[[ The data open ]]

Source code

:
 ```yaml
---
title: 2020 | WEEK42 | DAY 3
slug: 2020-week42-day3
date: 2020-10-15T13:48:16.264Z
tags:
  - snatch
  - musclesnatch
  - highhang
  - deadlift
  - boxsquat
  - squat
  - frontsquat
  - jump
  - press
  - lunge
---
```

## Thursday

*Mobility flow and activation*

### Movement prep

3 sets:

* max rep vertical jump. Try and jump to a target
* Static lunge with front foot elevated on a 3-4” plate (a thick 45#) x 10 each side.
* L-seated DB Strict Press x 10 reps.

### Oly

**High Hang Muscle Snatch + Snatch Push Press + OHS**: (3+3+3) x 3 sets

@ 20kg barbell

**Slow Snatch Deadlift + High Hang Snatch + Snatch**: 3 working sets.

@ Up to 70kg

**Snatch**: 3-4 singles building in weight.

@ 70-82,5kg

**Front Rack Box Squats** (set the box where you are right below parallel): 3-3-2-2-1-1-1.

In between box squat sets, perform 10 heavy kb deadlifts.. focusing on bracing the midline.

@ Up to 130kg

[[ The data closed ]]
[[ The data open ]]

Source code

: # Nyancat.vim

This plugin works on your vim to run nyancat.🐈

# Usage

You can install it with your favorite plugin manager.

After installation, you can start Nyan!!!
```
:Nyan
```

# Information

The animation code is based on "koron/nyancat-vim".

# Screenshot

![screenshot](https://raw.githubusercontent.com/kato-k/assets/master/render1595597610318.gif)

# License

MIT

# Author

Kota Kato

[[ The data closed ]]

Activity:
Each line of the entries that holds "lunge" should be counted, and only the total given.

Response to the exercise:
2